TASK DETAILS: Transcribe the entries exactly as they stand below, passing over any picture.

Saved entries:

--------------------------------------------------

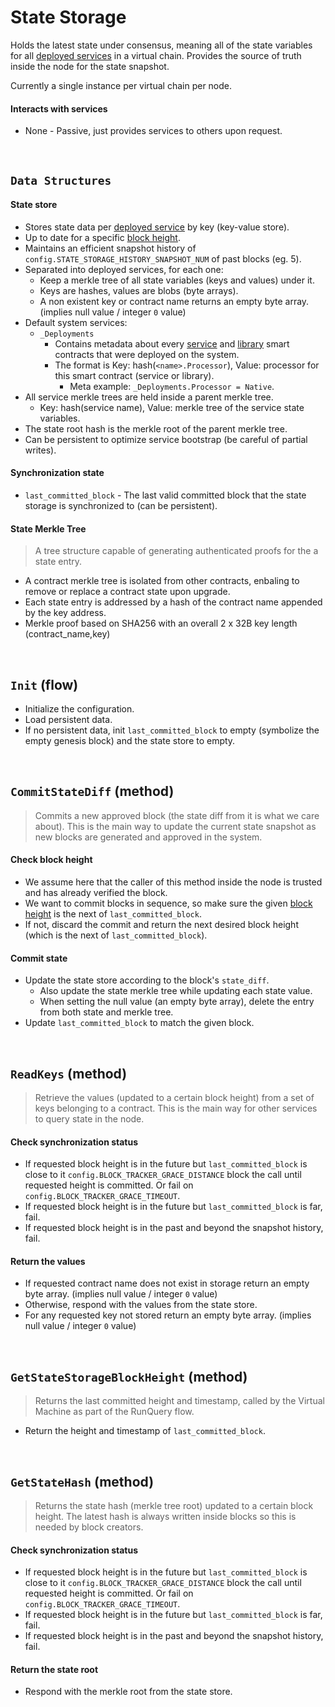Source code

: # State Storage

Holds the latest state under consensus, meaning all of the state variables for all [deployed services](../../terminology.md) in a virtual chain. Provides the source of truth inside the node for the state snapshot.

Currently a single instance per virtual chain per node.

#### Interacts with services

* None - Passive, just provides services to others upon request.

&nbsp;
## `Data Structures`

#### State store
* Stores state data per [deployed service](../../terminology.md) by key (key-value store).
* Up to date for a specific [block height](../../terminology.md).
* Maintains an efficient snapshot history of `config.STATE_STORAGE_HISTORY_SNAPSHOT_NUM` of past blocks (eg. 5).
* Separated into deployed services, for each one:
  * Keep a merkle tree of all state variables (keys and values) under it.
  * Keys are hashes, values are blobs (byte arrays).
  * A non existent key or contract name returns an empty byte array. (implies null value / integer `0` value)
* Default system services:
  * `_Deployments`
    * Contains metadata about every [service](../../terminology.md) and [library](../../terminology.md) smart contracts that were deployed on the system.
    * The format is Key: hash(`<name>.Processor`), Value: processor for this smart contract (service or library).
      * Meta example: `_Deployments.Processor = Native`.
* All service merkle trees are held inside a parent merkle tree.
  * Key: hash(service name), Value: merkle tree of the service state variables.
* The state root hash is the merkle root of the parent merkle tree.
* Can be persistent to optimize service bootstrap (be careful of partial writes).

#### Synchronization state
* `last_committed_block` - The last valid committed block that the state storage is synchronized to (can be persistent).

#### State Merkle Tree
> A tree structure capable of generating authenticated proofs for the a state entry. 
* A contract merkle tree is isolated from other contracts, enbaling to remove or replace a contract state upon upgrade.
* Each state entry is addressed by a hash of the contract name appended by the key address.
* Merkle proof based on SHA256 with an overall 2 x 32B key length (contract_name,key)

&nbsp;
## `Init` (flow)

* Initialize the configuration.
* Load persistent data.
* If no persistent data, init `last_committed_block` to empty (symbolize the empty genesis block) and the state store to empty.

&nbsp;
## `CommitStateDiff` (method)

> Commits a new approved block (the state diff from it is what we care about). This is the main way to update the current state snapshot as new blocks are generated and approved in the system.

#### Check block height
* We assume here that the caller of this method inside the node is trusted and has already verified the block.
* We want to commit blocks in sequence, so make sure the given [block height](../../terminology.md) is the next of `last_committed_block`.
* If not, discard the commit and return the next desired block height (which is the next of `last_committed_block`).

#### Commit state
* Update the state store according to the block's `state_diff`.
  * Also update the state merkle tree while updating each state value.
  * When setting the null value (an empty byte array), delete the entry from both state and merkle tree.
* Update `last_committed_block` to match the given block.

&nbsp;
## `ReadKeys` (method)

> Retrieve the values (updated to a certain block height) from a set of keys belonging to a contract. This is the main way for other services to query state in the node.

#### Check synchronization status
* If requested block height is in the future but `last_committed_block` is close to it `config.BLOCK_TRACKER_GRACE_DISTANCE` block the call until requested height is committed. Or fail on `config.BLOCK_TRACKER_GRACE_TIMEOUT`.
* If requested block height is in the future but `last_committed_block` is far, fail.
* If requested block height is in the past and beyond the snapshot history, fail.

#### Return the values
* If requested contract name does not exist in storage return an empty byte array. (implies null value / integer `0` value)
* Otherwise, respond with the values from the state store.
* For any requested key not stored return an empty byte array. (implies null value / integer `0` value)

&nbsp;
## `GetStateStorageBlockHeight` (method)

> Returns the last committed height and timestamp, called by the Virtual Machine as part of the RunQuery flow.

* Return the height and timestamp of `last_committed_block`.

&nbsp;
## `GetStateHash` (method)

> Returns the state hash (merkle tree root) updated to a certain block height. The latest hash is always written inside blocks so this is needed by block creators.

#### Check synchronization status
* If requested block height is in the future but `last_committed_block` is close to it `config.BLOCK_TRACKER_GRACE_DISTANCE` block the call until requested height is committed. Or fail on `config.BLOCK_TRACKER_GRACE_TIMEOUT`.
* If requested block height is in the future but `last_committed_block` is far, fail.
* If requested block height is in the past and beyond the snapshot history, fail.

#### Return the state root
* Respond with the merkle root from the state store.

--------------------------------------------------

RESULT:
Source code

: # State Storage

Holds the latest state under consensus, meaning all of the state variables for all [deployed services](../../terminology.md) in a virtual chain. Provides the source of truth inside the node for the state snapshot.

Currently a single instance per virtual chain per node.

#### Interacts with services

* None - Passive, just provides services to others upon request.

&nbsp;
## `Data Structures`

#### State store
* Stores state data per [deployed service](../../terminology.md) by key (key-value store).
* Up to date for a specific [block height](../../terminology.md).
* Maintains an efficient snapshot history of `config.STATE_STORAGE_HISTORY_SNAPSHOT_NUM` of past blocks (eg. 5).
* Separated into deployed services, for each one:
  * Keep a merkle tree of all state variables (keys and values) under it.
  * Keys are hashes, values are blobs (byte arrays).
  * A non existent key or contract name returns an empty byte array. (implies null value / integer `0` value)
* Default system services:
  * `_Deployments`
    * Contains metadata about every [service](../../terminology.md) and [library](../../terminology.md) smart contracts that were deployed on the system.
    * The format is Key: hash(`<name>.Processor`), Value: processor for this smart contract (service or library).
      * Meta example: `_Deployments.Processor = Native`.
* All service merkle trees are held inside a parent merkle tree.
  * Key: hash(service name), Value: merkle tree of the service state variables.
* The state root hash is the merkle root of the parent merkle tree.
* Can be persistent to optimize service bootstrap (be careful of partial writes).

#### Synchronization state
* `last_committed_block` - The last valid committed block that the state storage is synchronized to (can be persistent).

#### State Merkle Tree
> A tree structure capable of generating authenticated proofs for the a state entry. 
* A contract merkle tree is isolated from other contracts, enbaling to remove or replace a contract state upon upgrade.
* Each state entry is addressed by a hash of the contract name appended by the key address.
* Merkle proof based on SHA256 with an overall 2 x 32B key length (contract_name,key)

&nbsp;
## `Init` (flow)

* Initialize the configuration.
* Load persistent data.
* If no persistent data, init `last_committed_block` to empty (symbolize the empty genesis block) and the state store to empty.

&nbsp;
## `CommitStateDiff` (method)

> Commits a new approved block (the state diff from it is what we care about). This is the main way to update the current state snapshot as new blocks are generated and approved in the system.

#### Check block height
* We assume here that the caller of this method inside the node is trusted and has already verified the block.
* We want to commit blocks in sequence, so make sure the given [block height](../../terminology.md) is the next of `last_committed_block`.
* If not, discard the commit and return the next desired block height (which is the next of `last_committed_block`).

#### Commit state
* Update the state store according to the block's `state_diff`.
  * Also update the state merkle tree while updating each state value.
  * When setting the null value (an empty byte array), delete the entry from both state and merkle tree.
* Update `last_committed_block` to match the given block.

&nbsp;
## `ReadKeys` (method)

> Retrieve the values (updated to a certain block height) from a set of keys belonging to a contract. This is the main way for other services to query state in the node.

#### Check synchronization status
* If requested block height is in the future but `last_committed_block` is close to it `config.BLOCK_TRACKER_GRACE_DISTANCE` block the call until requested height is committed. Or fail on `config.BLOCK_TRACKER_GRACE_TIMEOUT`.
* If requested block height is in the future but `last_committed_block` is far, fail.
* If requested block height is in the past and beyond the snapshot history, fail.

#### Return the values
* If requested contract name does not exist in storage return an empty byte array. (implies null value / integer `0` value)
* Otherwise, respond with the values from the state store.
* For any requested key not stored return an empty byte array. (implies null value / integer `0` value)

&nbsp;
## `GetStateStorageBlockHeight` (method)

> Returns the last committed height and timestamp, called by the Virtual Machine as part of the RunQuery flow.

* Return the height and timestamp of `last_committed_block`.

&nbsp;
## `GetStateHash` (method)

> Returns the state hash (merkle tree root) updated to a certain block height. The latest hash is always written inside blocks so this is needed by block creators.

#### Check synchronization status
* If requested block height is in the future but `last_committed_block` is close to it `config.BLOCK_TRACKER_GRACE_DISTANCE` block the call until requested height is committed. Or fail on `config.BLOCK_TRACKER_GRACE_TIMEOUT`.
* If requested block height is in the future but `last_committed_block` is far, fail.
* If requested block height is in the past and beyond the snapshot history, fail.

#### Return the state root
* Respond with the merkle root from the state store.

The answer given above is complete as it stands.